Part III considers some of the moral questions raised by technology. The philosophers here are less concerned with the effects, risks, and consequences of particular technologies than they are with the-ways that technology transforms how we think about moral issues. They explore how technology and morality are bound together so as to transform our notions of responsibility, human rights, constitutional interpretation, and the good life. Part IV considers some of the political questions raised by technology. The philosophers in this section examine the relationship among technological development, production, and administration as the fac­ets of technology that relate to political values and institutions. Like its moral dimensions, the political dimensions of technology are not extrinsic but intrinsic to technological practice. The readings examine the relationship of technology to our political rights, democratic practices, and social and economic justice.

Part V considers the relationship between technology and human nature. The readings in this section examine the ways that artificial aids to human activity call into question what is natural for a person to do or to be. This class of technologies includes things that radically transform us when used (e.g., medical technologies) and things that are so lifelike they blur the lines between what is natural and what is artificial (e.g., computer technologies). The readings examine the relationship of technology to personal and social identity, medical practice and social values, artificial intelligence, and our associations with artificial life.
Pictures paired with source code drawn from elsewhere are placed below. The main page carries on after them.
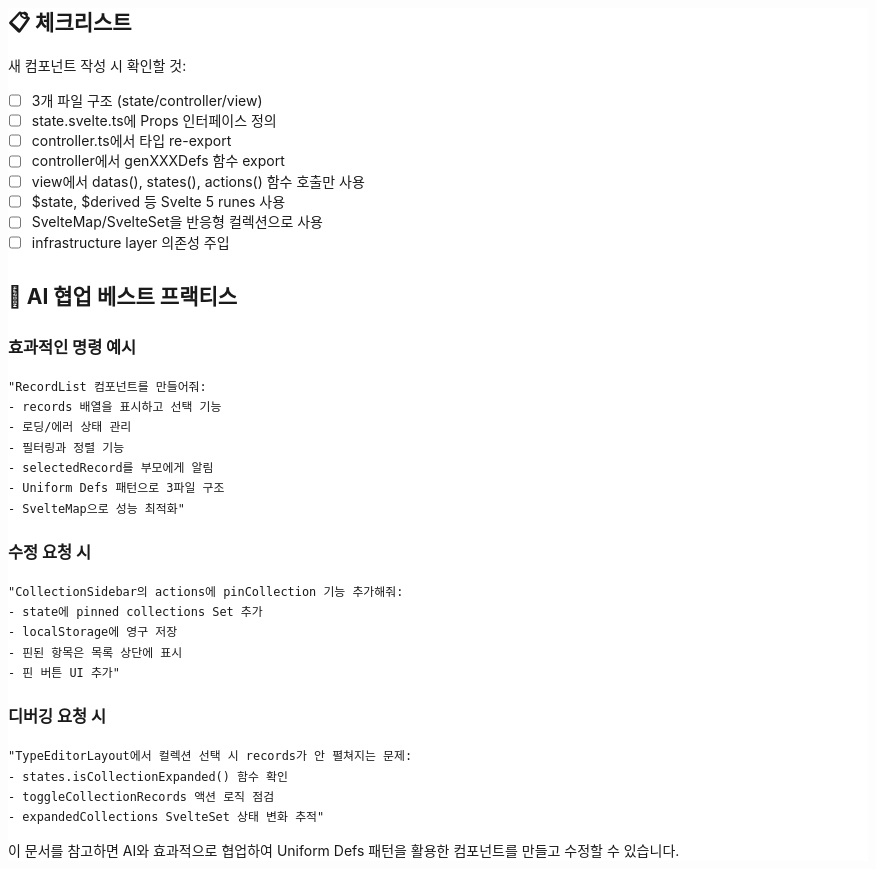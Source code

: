 ## 📋 체크리스트

새 컴포넌트 작성 시 확인할 것:

- [ ] 3개 파일 구조 (state/controller/view)
- [ ] state.svelte.ts에 Props 인터페이스 정의
- [ ] controller.ts에서 타입 re-export
- [ ] controller에서 genXXXDefs 함수 export
- [ ] view에서 datas(), states(), actions() 함수 호출만 사용
- [ ] $state, $derived 등 Svelte 5 runes 사용
- [ ] SvelteMap/SvelteSet을 반응형 컬렉션으로 사용
- [ ] infrastructure layer 의존성 주입

## 🤖 AI 협업 베스트 프랙티스

### 효과적인 명령 예시
```
"RecordList 컴포넌트를 만들어줘:
- records 배열을 표시하고 선택 기능
- 로딩/에러 상태 관리
- 필터링과 정렬 기능
- selectedRecord를 부모에게 알림
- Uniform Defs 패턴으로 3파일 구조
- SvelteMap으로 성능 최적화"
```

### 수정 요청 시
```
"CollectionSidebar의 actions에 pinCollection 기능 추가해줘:
- state에 pinned collections Set 추가
- localStorage에 영구 저장
- 핀된 항목은 목록 상단에 표시
- 핀 버튼 UI 추가"
```

### 디버깅 요청 시
```
"TypeEditorLayout에서 컬렉션 선택 시 records가 안 펼쳐지는 문제:
- states.isCollectionExpanded() 함수 확인
- toggleCollectionRecords 액션 로직 점검  
- expandedCollections SvelteSet 상태 변화 추적"
```

이 문서를 참고하면 AI와 효과적으로 협업하여 Uniform Defs 패턴을 활용한 컴포넌트를 만들고 수정할 수 있습니다.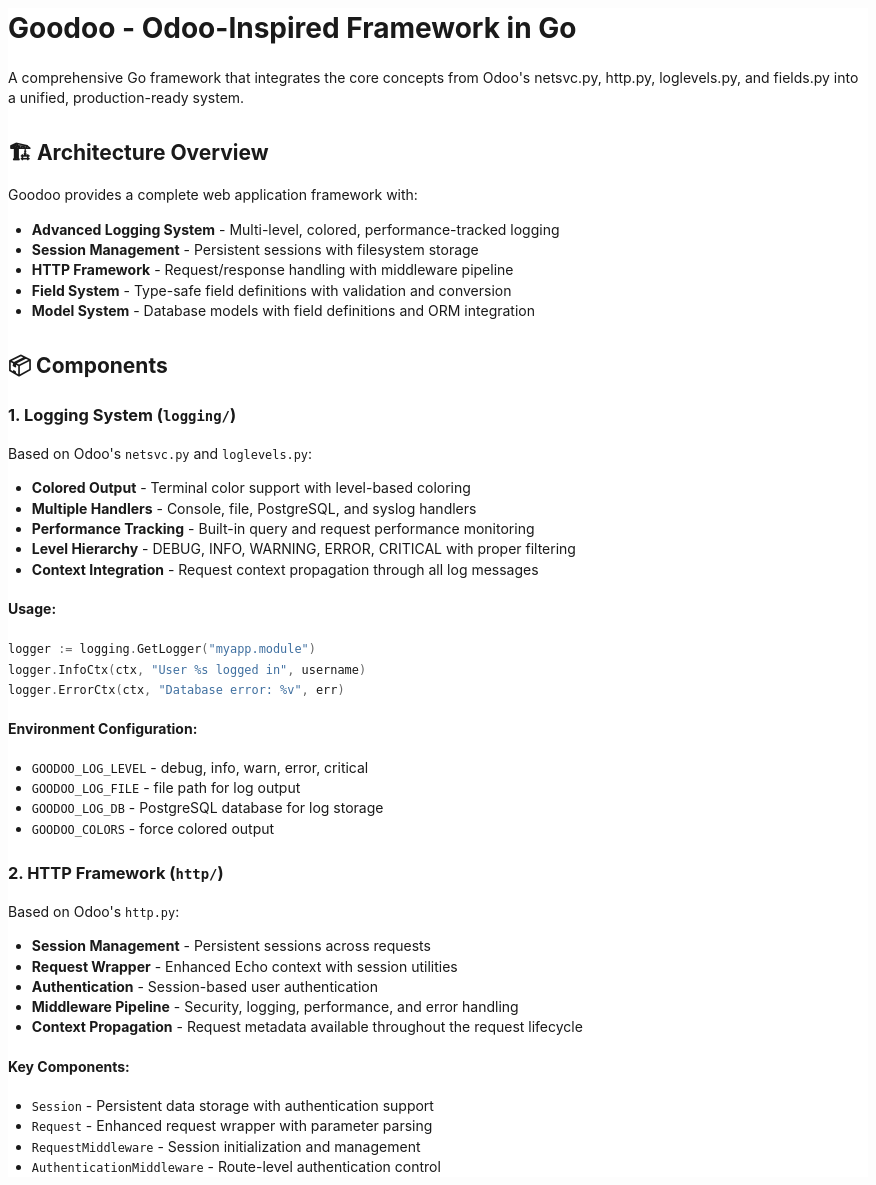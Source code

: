 # Goodoo - Odoo-Inspired Framework in Go

A comprehensive Go framework that integrates the core concepts from Odoo's netsvc.py, http.py, loglevels.py, and fields.py into a unified, production-ready system.

## 🏗️ Architecture Overview

Goodoo provides a complete web application framework with:

- **Advanced Logging System** - Multi-level, colored, performance-tracked logging
- **Session Management** - Persistent sessions with filesystem storage
- **HTTP Framework** - Request/response handling with middleware pipeline
- **Field System** - Type-safe field definitions with validation and conversion
- **Model System** - Database models with field definitions and ORM integration

## 📦 Components

### 1. Logging System (`logging/`)

Based on Odoo's `netsvc.py` and `loglevels.py`:

- **Colored Output** - Terminal color support with level-based coloring
- **Multiple Handlers** - Console, file, PostgreSQL, and syslog handlers
- **Performance Tracking** - Built-in query and request performance monitoring
- **Level Hierarchy** - DEBUG, INFO, WARNING, ERROR, CRITICAL with proper filtering
- **Context Integration** - Request context propagation through all log messages

#### Usage:
```go
logger := logging.GetLogger("myapp.module")
logger.InfoCtx(ctx, "User %s logged in", username)
logger.ErrorCtx(ctx, "Database error: %v", err)
```

#### Environment Configuration:
- `GOODOO_LOG_LEVEL` - debug, info, warn, error, critical
- `GOODOO_LOG_FILE` - file path for log output
- `GOODOO_LOG_DB` - PostgreSQL database for log storage
- `GOODOO_COLORS` - force colored output

### 2. HTTP Framework (`http/`)

Based on Odoo's `http.py`:

- **Session Management** - Persistent sessions across requests
- **Request Wrapper** - Enhanced Echo context with session utilities
- **Authentication** - Session-based user authentication
- **Middleware Pipeline** - Security, logging, performance, and error handling
- **Context Propagation** - Request metadata available throughout the request lifecycle

#### Key Components:
- `Session` - Persistent data storage with authentication support
- `Request` - Enhanced request wrapper with parameter parsing
- `RequestMiddleware` - Session initialization and management
- `AuthenticationMiddleware` - Route-level authentication control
Finally, Part VI examines the relationship between technology and science (also known as technoscience). The central insight shared by this group of philosophers is that technologi­cal instrumentation is essential to scientific practice. Without technology, there would be no science as we know it. The readings here examine the relationship of technology to scientific experimentation, laboratory life, scientific realism (determining what really exists), and demo­cratic ideals encoded within technoscientific practice.

The contributors to Readings in the Philosophy of Technology explore the multiple ways that humanity shapes and affects technologies and, in turn, is shaped and affected by them. Studies of technology from a philosophic perspective enrich the way we experience it and deepen the way we understand technological development. The aim of this collection is to help us think critically about the ways in which technologies reflect as well as change human life on an individual, social, and cultural level. We make and use a lot of stuff—and stuff matters.